M. Fabrice Barusseau
À Pons, en Charente-Maritime, l’entreprise agroalimentaire Maison Colibri, connue nationalement pour ses madeleines, s’apprête à engager une cessation totale d’activité. Ce choix brutal, annoncé précipitamment, plonge des dizaines de familles dans l’inquiétude et fragilise profondément un territoire déjà très éprouvé.
Il ne s’agit pas seulement de la fermeture d’un site industriel, c’est l’issue d’une logique de sous-investissement chronique, menée par un groupe pourtant largement bénéficiaire, qui a sacrifié un outil de production au profit d’autres sites, au gré d’arbitrages purement financiers.
Pendant des années, le groupe n’a investi dans Maison Colibri qu’en urgence, pour maintenir le minimum vital, jamais pour préparer l’avenir. Les salariés et tout un bassin de vie en paient désormais le prix. Ce matin encore, les salariés, soutenus par les syndicats, se sont mis en grève pour défendre leur emploi, leur dignité et le rôle vital de l’industrie agroalimentaire dans nos territoires ruraux.
Monsieur le ministre de l’économie, la Charente-Maritime connaît trop bien ces stratégies de démantèlement. À Saint-Jean-d’Angély, dans les années 2000, l’entreprise Brossard a subi le même sort : rachat, regroupements, absence d’investissements, puis fermeture, laissant derrière elle un territoire meurtri.
À Pons, l’histoire semble se répéter. Monsieur le ministre, comment le gouvernement entend-il mieux protéger notre industrie agroalimentaire locale face à ces logiques de démantèlement dictées par le seul profit ? Quelles mesures comptez-vous prendre pour garantir que des groupes bénéficiaires ne pourront plus sacrifier nos sites, nos emplois et nos territoires par manque d’investissement ou par stratégie financière court-termiste ? (Applaudissements sur les bancs du groupe SOC.)
Mme la présidente
La parole est à M. le ministre de l’économie, des finances et de la souveraineté industrielle, énergétique et numérique.
M. Roland Lescure, ministre de l’économie, des finances et de la souveraineté industrielle, énergétique et numérique
Je veux vous dire la tristesse qui est la mienne.
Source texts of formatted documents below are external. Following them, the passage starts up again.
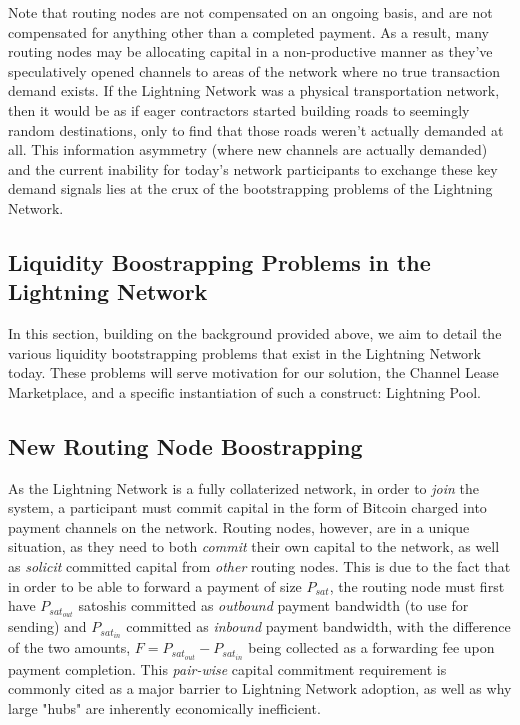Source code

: \documentclass[10pt,a4paper]{article}
\theoremstyle{definition}
\begin{document}
 Note that routing nodes are not compensated on an ongoing basis, and are not
 compensated for anything other than a completed payment. As a result, many
 routing nodes may be allocating capital in a non-productive manner
 \cite{avivCharge} as they've speculatively opened channels to areas of the
 network where no true transaction demand exists. If the Lightning Network was
 a physical transportation network, then it would be as if eager contractors
 started building roads to seemingly random destinations, only to find that
 those roads weren't actually demanded at all. This information asymmetry
 (where new channels are actually demanded) and the current inability for
 today's network participants to exchange these key demand signals lies at the
 crux of the bootstrapping problems of the Lightning Network.

\subsection{Liquidity Boostrapping Problems in the Lightning Network}

In this section, building on the background provided above, we aim to detail
the various liquidity bootstrapping problems that exist in the Lightning
Network today.  These problems will serve motivation for our solution, the
Channel Lease Marketplace, and a specific instantiation of such a construct:
Lightning Pool.


\subsection{New Routing Node Boostrapping}

As the Lightning Network is a fully collaterized network, in order to
\emph{join} the system, a participant must commit capital in the form of
Bitcoin charged into payment channels on the network. Routing nodes, however, are
in a unique situation, as they need to both \emph{commit} their own capital to
the network, as well as \emph{solicit} committed capital from \emph{other}
routing nodes. This is due to the fact that in order to be able to forward a
payment of size $P_{sat}$, the routing node must first have $P_{sat_{out}}$
satoshis committed as \emph{outbound} payment bandwidth (to use for sending)
and $P_{sat_{in}}$ committed as \emph{inbound} payment bandwidth, with the
difference of the two amounts, $F= P_{sat_{out}} -  P_{sat_{in}}$ being collected
as a forwarding fee upon payment completion. This \emph{pair-wise} capital
commitment requirement is commonly cited as a major barrier to Lightning
Network adoption, as well as why large "hubs" are inherently
economically inefficient.
\end{document}
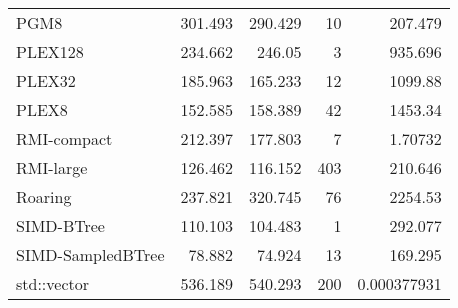 \begin{tabular}{lrrrr}
 PGM8              &                301.493 &               290.429 &           10 &   207.479       \\
 PLEX128           &                234.662 &               246.05  &            3 &   935.696       \\
 PLEX32            &                185.963 &               165.233 &           12 &  1099.88        \\
 PLEX8             &                152.585 &               158.389 &           42 &  1453.34        \\
 RMI-compact       &                212.397 &               177.803 &            7 &     1.70732     \\
 RMI-large         &                126.462 &               116.152 &          403 &   210.646       \\
 Roaring           &                237.821 &               320.745 &           76 &  2254.53        \\
 SIMD-BTree        &                110.103 &               104.483 &            1 &   292.077       \\
 SIMD-SampledBTree &                 78.882 &                74.924 &           13 &   169.295       \\
 std::vector       &                536.189 &               540.293 &          200 &     0.000377931 \\
\hline
\end{tabular}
C’est un véritable drame industriel : une entreprise qui faisait des madeleines depuis 1896 risque de disparaître à la suite de la décision regrettable d’un groupe industriel français, résultat d’un choix stratégique. Reconnaissons quand même que le marché de la pâtisserie industrielle est ardu. Les Françaises et les Français se tournant à la fois vers le fait maison et vers les marques de distributeurs, Maison Colibri, qui ne correspond ni à l’un ni à l’autre, se retrouve face à des difficultés majeures.
Avec Sébastien Martin, chargé de ce dossier, nous ferons d’abord tout pour que le traitement social des soixante-huit salariés concernés soit exemplaire. Comme vous l’avez dit, cette entreprise appartient à un groupe qui gagne de l’argent et qui a fait un choix stratégique : il doit à ses salariés des mesures de reclassement et d’accompagnement. Ensuite, nous nous occuperons de trouver un repreneur pour le site industriel.
Votre question sur l’industrie agroalimentaire française est pertinente. Celle-ci fait face à des défis majeurs, sur lesquels nous avons commencé à travailler. Elle souffre notamment de son éclatement. Beaucoup d’entreprises de taille modeste ne sont ni assez robotisées ni assez décarbonées ; leurs dépenses énergétiques sont trop élevées. Notre approche stratégique doit être plus sectorielle, comme s’y attelle Sébastien Martin. Lorsque j’étais ministre de l’industrie, j’avais eu l’occasion d’annoncer la création d’un fonds d’accompagnement de l’industrie, lancé notamment par la Banque publique d’investissement. Il accompagnera les entreprises qui en ont besoin.